Entries taken from a collection:
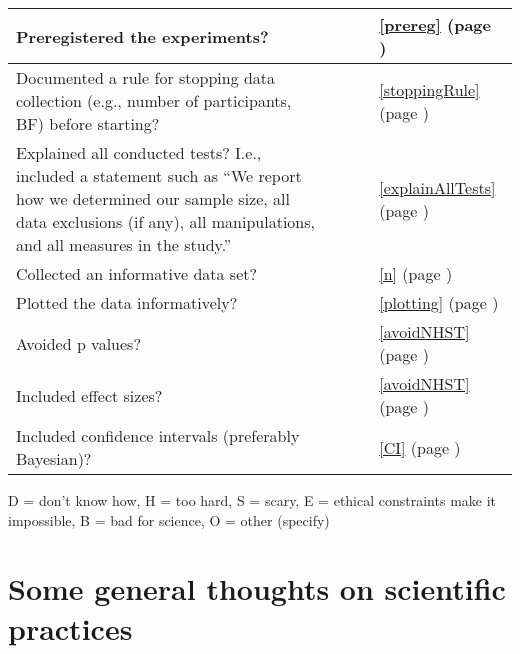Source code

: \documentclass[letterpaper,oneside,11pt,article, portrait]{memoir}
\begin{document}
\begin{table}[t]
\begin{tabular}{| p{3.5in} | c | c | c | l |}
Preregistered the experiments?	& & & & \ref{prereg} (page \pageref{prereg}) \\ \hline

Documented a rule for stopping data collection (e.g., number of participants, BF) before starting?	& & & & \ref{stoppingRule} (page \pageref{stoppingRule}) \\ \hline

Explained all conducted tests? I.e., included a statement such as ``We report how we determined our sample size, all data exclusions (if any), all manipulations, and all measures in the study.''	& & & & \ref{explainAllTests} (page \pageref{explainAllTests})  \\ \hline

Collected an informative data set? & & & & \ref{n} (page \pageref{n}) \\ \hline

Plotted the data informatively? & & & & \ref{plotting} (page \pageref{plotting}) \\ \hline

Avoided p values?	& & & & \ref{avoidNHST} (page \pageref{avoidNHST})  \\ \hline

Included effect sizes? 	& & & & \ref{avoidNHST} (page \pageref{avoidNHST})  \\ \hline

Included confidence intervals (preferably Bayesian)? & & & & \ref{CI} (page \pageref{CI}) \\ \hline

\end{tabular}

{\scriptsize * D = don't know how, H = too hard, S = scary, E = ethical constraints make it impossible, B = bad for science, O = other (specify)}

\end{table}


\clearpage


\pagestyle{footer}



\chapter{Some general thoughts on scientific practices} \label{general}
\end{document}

---

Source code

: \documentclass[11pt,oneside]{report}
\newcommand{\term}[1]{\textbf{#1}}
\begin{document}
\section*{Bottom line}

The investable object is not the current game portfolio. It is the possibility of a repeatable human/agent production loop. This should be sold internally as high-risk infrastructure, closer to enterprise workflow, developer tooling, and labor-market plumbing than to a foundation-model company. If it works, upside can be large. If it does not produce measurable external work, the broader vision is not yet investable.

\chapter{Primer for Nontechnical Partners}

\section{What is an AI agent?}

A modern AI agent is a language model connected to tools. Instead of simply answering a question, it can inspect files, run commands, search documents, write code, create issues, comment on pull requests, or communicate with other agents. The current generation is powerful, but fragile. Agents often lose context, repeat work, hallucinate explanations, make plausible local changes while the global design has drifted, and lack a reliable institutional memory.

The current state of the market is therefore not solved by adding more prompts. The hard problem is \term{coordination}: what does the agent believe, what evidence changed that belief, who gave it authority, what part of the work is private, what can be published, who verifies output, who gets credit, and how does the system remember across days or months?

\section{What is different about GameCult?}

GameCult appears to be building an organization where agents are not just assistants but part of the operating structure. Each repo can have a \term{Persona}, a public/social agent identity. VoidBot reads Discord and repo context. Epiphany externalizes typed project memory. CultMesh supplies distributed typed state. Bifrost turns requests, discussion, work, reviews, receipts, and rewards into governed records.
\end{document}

WHAT THE TASK REQUIRES:
The count of lines above that include the string "section" is the sole expected answer.

OUTPUT BELOW:
3